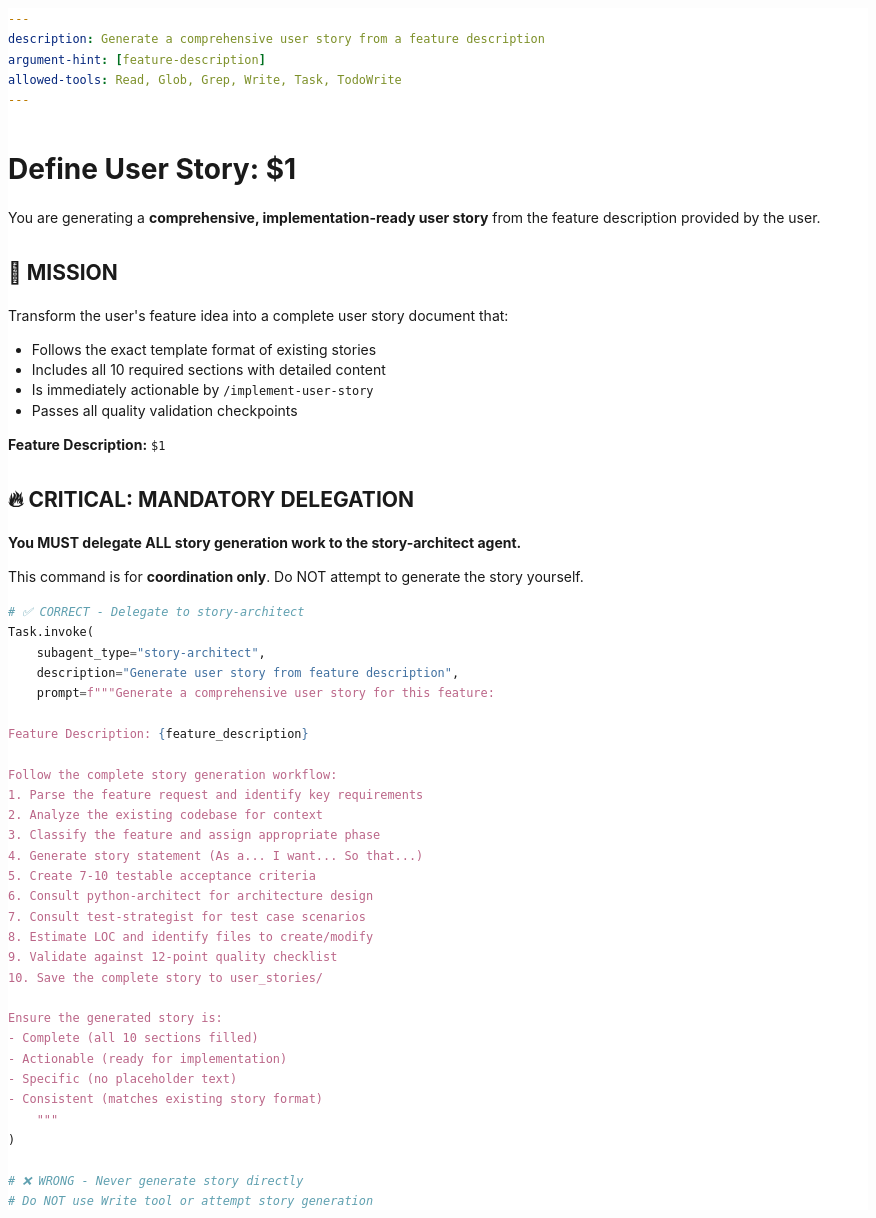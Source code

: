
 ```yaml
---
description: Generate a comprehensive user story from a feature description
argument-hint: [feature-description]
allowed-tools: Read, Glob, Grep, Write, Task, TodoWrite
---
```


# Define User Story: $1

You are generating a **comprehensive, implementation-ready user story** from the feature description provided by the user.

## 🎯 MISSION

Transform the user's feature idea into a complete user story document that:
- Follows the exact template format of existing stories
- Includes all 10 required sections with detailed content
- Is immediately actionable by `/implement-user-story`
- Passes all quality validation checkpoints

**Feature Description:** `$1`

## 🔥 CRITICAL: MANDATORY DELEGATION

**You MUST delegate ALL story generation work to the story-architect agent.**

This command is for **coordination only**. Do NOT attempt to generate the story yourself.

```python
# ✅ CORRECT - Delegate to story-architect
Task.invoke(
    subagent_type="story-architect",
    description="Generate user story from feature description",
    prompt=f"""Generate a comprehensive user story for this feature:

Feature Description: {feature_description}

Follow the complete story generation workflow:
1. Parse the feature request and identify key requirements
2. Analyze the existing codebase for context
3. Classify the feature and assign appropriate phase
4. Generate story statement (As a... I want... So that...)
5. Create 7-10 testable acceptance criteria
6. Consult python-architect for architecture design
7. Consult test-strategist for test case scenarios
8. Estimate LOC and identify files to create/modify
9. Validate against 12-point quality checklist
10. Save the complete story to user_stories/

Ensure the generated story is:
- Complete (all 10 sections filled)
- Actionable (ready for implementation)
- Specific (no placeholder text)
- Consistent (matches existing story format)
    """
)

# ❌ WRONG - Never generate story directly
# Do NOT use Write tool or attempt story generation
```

Problem requirements:
What is needed is every line of the records that contains the word "existing".

Task result:
- Follows the exact template format of existing stories
2. Analyze the existing codebase for context
- Consistent (matches existing story format)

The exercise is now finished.